In an opinion piece in the San Francisco Chronicle, Campbell authored with former Independent state senator Quentin Kopp, the pair wrote that the Common Sense Party is “not a national party but an effort to restore California to the center.”

But the great statesman and national hero, Winston Churchill, could not pull off the feat in the United Kingdom. Why would the result be different for Campbell in California?

 “What makes a center party possible in our state that was not possible in Britain,” Campbell wrote in responding to my inquiry, “is the top-2 primary. Britain uses first-past-the-post, so the winner will almost always be one of the two major parties. In our state, however, a Common Sense Party nominee might make it to the finals–especially in one of the state senate races where many candidates of the two major parties are running. Then, the supporters of the candidate from the party who do not make it to the final, plus all the independents, can be expected to support the Common Sense Party candidate.”

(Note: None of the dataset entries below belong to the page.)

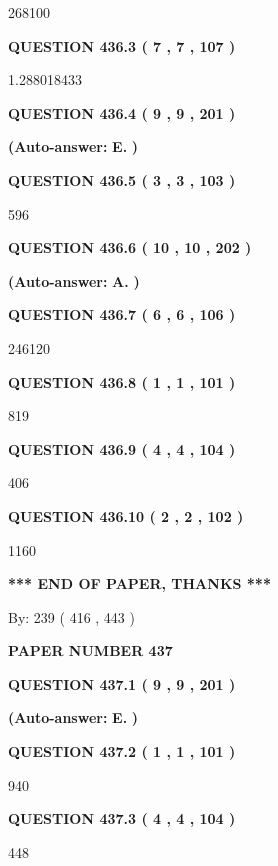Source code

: \documentclass{ctexart}
\begin{document}
268100
  
  
{\textbf{\large{QUESTION
436.3 
 ( 7 , 7 , 107 )
}}}

1.288018433
  
  
{\textbf{\large{QUESTION
436.4 
 ( 9 , 9 , 201 )
}}}
 
 
{\textbf{(Auto-answer:}}
{\textbf{\large{
E.}}}
{\textbf{)}}
 
 
  
  
{\textbf{\large{QUESTION
436.5 
 ( 3 , 3 , 103 )
}}}

596
  
  
{\textbf{\large{QUESTION
436.6 
 ( 10 , 10 , 202 )
}}}
 
 
{\textbf{(Auto-answer:}}
{\textbf{\large{
A.}}}
{\textbf{)}}
 
 
  
  
{\textbf{\large{QUESTION
436.7 
 ( 6 , 6 , 106 )
}}}

246120
  
  
{\textbf{\large{QUESTION
436.8 
 ( 1 , 1 , 101 )
}}}

819
  
  
{\textbf{\large{QUESTION
436.9 
 ( 4 , 4 , 104 )
}}}

406
  
  
{\textbf{\large{QUESTION
436.10 
 ( 2 , 2 , 102 )
}}}

1160
   
   
   
   
\vspace{1.0in} 
{\textbf{\large{ *** END OF PAPER, THANKS *** }}} 
   
   
\hspace{1.0in} By: 
 239 ( 416 ,  443 )
   
   
   
   
\newpage 
\setcounter{page}{ 
   437001 } 
   
   
 {\textbf{ \Large{ PAPER NUMBER  437  }}}
   
   
   
   
  
  
{\textbf{\large{QUESTION
437.1 
 ( 9 , 9 , 201 )
}}}
 
 
{\textbf{(Auto-answer:}}
{\textbf{\large{
E.}}}
{\textbf{)}}
 
 
  
  
{\textbf{\large{QUESTION
437.2 
 ( 1 , 1 , 101 )
}}}

940
  
  
{\textbf{\large{QUESTION
437.3 
 ( 4 , 4 , 104 )
}}}

448
  
\end{document}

Campbell justified the need for a centrist party based on reasonable solutions to the state’s problems. “Social media, the politicization of bipolar news outlets, the disappearance of a neutral press, have all acted to drive the two parties to their extremes. Success for the country (or the state) is opposed by the minority party because it might give credit to the majority party. This is a terrible state of affairs.” 

Can Campbell fulfill the dream once promoted unsuccessfully by Winston Churchill?

The Common Sense Party is picking up supporters but it has yet to achieve the status of a qualified political party to appear on California ballots. Campbell predicts he’ll have the signatures needed to field candidates by the 2022 election.